» **Problem statement**: With pictures left out, retype the lines from the start of the records through the one that contains "### Список переводов".

Records from a data collection:
▼▼▼

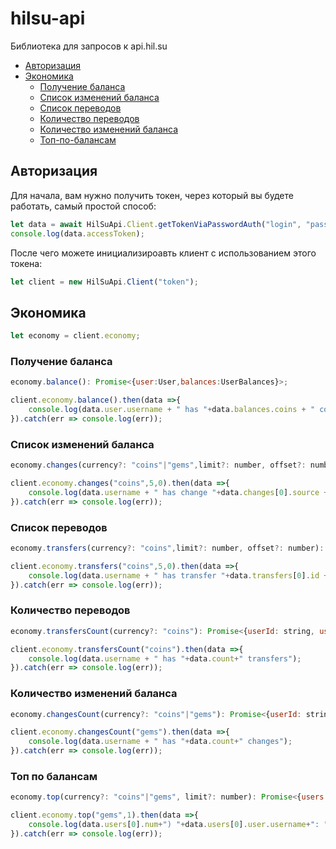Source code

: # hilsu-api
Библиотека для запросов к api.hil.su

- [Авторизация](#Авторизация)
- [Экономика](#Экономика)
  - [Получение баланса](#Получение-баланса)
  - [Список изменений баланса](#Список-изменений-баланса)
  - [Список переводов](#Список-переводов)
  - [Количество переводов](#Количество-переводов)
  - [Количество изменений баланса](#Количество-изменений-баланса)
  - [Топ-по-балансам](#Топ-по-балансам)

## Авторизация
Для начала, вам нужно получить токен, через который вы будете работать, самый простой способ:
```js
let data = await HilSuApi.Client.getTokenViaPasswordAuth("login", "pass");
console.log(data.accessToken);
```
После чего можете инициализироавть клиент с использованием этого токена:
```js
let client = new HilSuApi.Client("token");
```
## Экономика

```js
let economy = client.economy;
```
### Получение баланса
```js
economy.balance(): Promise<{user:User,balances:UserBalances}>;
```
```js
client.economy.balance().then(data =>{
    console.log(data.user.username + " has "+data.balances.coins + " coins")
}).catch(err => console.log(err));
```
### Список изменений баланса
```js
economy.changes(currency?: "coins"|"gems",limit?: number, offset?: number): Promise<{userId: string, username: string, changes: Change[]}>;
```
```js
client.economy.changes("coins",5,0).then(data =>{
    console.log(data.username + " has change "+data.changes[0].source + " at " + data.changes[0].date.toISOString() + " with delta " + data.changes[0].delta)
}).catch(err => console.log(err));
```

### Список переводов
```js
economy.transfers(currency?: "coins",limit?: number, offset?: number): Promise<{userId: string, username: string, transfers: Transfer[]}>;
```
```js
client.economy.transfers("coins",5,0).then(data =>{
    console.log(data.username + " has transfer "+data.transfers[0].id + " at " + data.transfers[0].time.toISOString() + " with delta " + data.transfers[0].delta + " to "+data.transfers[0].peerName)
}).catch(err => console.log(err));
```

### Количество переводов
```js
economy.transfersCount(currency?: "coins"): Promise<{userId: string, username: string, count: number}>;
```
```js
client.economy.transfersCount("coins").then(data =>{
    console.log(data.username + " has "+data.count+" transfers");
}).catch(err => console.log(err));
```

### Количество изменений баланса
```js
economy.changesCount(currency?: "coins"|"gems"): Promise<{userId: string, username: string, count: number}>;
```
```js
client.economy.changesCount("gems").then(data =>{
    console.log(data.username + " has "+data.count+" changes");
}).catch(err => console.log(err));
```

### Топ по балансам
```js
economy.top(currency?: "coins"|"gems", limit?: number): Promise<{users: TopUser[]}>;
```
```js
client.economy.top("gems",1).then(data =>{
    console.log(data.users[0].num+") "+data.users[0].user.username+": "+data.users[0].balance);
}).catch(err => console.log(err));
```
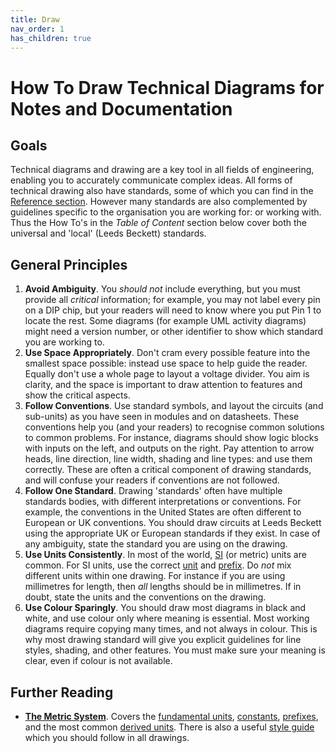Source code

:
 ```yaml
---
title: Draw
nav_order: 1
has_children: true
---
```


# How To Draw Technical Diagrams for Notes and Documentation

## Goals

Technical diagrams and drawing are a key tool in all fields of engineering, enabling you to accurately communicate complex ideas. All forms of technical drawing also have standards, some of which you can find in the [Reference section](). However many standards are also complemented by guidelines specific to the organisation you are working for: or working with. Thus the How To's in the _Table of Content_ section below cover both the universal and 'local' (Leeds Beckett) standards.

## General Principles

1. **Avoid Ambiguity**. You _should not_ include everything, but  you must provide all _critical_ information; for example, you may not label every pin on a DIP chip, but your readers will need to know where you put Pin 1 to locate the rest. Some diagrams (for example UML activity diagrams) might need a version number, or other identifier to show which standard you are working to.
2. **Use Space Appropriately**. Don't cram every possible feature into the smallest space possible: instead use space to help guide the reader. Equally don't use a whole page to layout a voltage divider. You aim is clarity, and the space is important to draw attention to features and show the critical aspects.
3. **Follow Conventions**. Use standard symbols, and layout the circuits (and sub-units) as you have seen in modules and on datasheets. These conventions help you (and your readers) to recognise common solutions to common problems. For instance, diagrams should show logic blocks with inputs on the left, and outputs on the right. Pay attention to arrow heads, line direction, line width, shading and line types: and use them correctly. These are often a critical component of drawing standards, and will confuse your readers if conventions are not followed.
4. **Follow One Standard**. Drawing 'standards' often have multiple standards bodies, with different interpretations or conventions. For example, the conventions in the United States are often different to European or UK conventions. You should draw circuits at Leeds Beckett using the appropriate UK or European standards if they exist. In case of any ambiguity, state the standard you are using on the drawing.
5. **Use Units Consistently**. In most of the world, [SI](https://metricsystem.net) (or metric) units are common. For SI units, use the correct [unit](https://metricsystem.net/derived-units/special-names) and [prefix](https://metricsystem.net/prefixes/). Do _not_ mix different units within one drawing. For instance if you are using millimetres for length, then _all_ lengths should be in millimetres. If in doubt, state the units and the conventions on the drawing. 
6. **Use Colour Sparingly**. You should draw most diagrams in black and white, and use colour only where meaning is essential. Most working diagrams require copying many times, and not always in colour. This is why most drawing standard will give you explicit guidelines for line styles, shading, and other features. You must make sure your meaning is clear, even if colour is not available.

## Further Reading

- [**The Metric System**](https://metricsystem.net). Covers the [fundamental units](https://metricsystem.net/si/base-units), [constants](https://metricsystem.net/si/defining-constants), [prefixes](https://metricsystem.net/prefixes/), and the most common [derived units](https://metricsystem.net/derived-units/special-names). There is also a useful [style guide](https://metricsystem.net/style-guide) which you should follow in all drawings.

▲▲▲

» **Final answer**:
Source code

: # hilsu-api
Библиотека для запросов к api.hil.su

- [Авторизация](#Авторизация)
- [Экономика](#Экономика)
  - [Получение баланса](#Получение-баланса)
  - [Список изменений баланса](#Список-изменений-баланса)
  - [Список переводов](#Список-переводов)
  - [Количество переводов](#Количество-переводов)
  - [Количество изменений баланса](#Количество-изменений-баланса)
  - [Топ-по-балансам](#Топ-по-балансам)

## Авторизация
Для начала, вам нужно получить токен, через который вы будете работать, самый простой способ:
```js
let data = await HilSuApi.Client.getTokenViaPasswordAuth("login", "pass");
console.log(data.accessToken);
```
После чего можете инициализироавть клиент с использованием этого токена:
```js
let client = new HilSuApi.Client("token");
```
## Экономика

```js
let economy = client.economy;
```
### Получение баланса
```js
economy.balance(): Promise<{user:User,balances:UserBalances}>;
```
```js
client.economy.balance().then(data =>{
    console.log(data.user.username + " has "+data.balances.coins + " coins")
}).catch(err => console.log(err));
```
### Список изменений баланса
```js
economy.changes(currency?: "coins"|"gems",limit?: number, offset?: number): Promise<{userId: string, username: string, changes: Change[]}>;
```
```js
client.economy.changes("coins",5,0).then(data =>{
    console.log(data.username + " has change "+data.changes[0].source + " at " + data.changes[0].date.toISOString() + " with delta " + data.changes[0].delta)
}).catch(err => console.log(err));
```

### Список переводов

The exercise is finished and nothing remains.